● **Task goal**: Nothing in the records may be dropped. Retype them all exactly.

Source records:
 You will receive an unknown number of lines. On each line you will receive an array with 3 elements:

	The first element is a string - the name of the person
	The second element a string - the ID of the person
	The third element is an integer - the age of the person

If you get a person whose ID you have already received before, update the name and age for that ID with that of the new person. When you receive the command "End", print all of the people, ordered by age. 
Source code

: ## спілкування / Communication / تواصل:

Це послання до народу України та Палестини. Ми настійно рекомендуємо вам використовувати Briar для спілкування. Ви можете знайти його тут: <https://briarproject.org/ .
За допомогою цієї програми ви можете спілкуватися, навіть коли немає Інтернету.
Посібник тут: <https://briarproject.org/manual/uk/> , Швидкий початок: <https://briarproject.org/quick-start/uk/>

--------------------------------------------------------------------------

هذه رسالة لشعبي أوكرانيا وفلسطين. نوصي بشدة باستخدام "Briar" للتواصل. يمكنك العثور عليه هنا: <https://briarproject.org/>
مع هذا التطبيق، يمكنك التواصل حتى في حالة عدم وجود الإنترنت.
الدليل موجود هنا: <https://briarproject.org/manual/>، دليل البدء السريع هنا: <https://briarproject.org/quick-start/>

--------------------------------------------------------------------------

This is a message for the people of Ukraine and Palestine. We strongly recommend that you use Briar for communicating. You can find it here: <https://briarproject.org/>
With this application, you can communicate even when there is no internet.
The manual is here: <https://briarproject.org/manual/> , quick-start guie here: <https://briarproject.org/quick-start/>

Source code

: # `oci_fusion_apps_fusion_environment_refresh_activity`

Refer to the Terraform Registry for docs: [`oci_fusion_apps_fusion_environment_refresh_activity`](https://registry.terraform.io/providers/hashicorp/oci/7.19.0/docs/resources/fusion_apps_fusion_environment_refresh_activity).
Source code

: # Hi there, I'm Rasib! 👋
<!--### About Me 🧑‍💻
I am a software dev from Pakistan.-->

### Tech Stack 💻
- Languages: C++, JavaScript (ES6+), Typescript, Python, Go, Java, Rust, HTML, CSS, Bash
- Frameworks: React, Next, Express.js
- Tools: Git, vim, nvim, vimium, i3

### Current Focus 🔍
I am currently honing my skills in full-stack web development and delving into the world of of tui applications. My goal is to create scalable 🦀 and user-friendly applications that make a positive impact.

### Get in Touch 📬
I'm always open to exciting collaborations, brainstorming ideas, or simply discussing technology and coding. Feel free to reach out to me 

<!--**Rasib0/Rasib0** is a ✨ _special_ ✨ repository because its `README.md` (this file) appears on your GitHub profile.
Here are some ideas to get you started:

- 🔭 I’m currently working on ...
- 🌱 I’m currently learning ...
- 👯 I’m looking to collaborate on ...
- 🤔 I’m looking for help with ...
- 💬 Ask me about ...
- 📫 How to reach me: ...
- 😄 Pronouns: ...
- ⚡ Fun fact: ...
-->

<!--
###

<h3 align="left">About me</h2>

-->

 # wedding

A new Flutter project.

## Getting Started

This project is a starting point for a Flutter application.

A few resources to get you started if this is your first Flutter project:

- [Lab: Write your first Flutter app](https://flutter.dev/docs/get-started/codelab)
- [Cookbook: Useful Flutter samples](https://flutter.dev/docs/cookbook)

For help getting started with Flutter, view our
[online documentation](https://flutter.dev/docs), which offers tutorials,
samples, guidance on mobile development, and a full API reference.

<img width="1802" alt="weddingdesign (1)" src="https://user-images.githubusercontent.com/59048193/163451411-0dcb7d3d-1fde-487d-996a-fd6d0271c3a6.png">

● **Exercise solution**:
 You will receive an unknown number of lines. On each line you will receive an array with 3 elements:

	The first element is a string - the name of the person
	The second element a string - the ID of the person
	The third element is an integer - the age of the person

If you get a person whose ID you have already received before, update the name and age for that ID with that of the new person. When you receive the command "End", print all of the people, ordered by age. 
Source code

: ## спілкування / Communication / تواصل:

Це послання до народу України та Палестини. Ми настійно рекомендуємо вам використовувати Briar для спілкування. Ви можете знайти його тут: <https://briarproject.org/ .
За допомогою цієї програми ви можете спілкуватися, навіть коли немає Інтернету.
Посібник тут: <https://briarproject.org/manual/uk/> , Швидкий початок: <https://briarproject.org/quick-start/uk/>

--------------------------------------------------------------------------

هذه رسالة لشعبي أوكرانيا وفلسطين. نوصي بشدة باستخدام "Briar" للتواصل. يمكنك العثور عليه هنا: <https://briarproject.org/>
مع هذا التطبيق، يمكنك التواصل حتى في حالة عدم وجود الإنترنت.
الدليل موجود هنا: <https://briarproject.org/manual/>، دليل البدء السريع هنا: <https://briarproject.org/quick-start/>

--------------------------------------------------------------------------

This is a message for the people of Ukraine and Palestine. We strongly recommend that you use Briar for communicating. You can find it here: <https://briarproject.org/>
With this application, you can communicate even when there is no internet.
The manual is here: <https://briarproject.org/manual/> , quick-start guie here: <https://briarproject.org/quick-start/>

Source code

: # `oci_fusion_apps_fusion_environment_refresh_activity`

Refer to the Terraform Registry for docs: [`oci_fusion_apps_fusion_environment_refresh_activity`](https://registry.terraform.io/providers/hashicorp/oci/7.19.0/docs/resources/fusion_apps_fusion_environment_refresh_activity).
Source code

: # Hi there, I'm Rasib! 👋
<!--### About Me 🧑‍💻
I am a software dev from Pakistan.-->

### Tech Stack 💻
- Languages: C++, JavaScript (ES6+), Typescript, Python, Go, Java, Rust, HTML, CSS, Bash
- Frameworks: React, Next, Express.js
- Tools: Git, vim, nvim, vimium, i3

### Current Focus 🔍
I am currently honing my skills in full-stack web development and delving into the world of of tui applications. My goal is to create scalable 🦀 and user-friendly applications that make a positive impact.

### Get in Touch 📬
I'm always open to exciting collaborations, brainstorming ideas, or simply discussing technology and coding. Feel free to reach out to me 

<!--**Rasib0/Rasib0** is a ✨ _special_ ✨ repository because its `README.md` (this file) appears on your GitHub profile.
Here are some ideas to get you started:

- 🔭 I’m currently working on ...
- 🌱 I’m currently learning ...
- 👯 I’m looking to collaborate on ...
- 🤔 I’m looking for help with ...
- 💬 Ask me about ...
- 📫 How to reach me: ...
- 😄 Pronouns: ...
- ⚡ Fun fact: ...
-->

<!--
###

<h3 align="left">About me</h2>

-->

 # wedding

A new Flutter project.

## Getting Started

This project is a starting point for a Flutter application.

A few resources to get you started if this is your first Flutter project:

- [Lab: Write your first Flutter app](https://flutter.dev/docs/get-started/codelab)
- [Cookbook: Useful Flutter samples](https://flutter.dev/docs/cookbook)

For help getting started with Flutter, view our
[online documentation](https://flutter.dev/docs), which offers tutorials,
samples, guidance on mobile development, and a full API reference.

<img width="1802" alt="weddingdesign (1)" src="https://user-images.githubusercontent.com/59048193/163451411-0dcb7d3d-1fde-487d-996a-fd6d0271c3a6.png">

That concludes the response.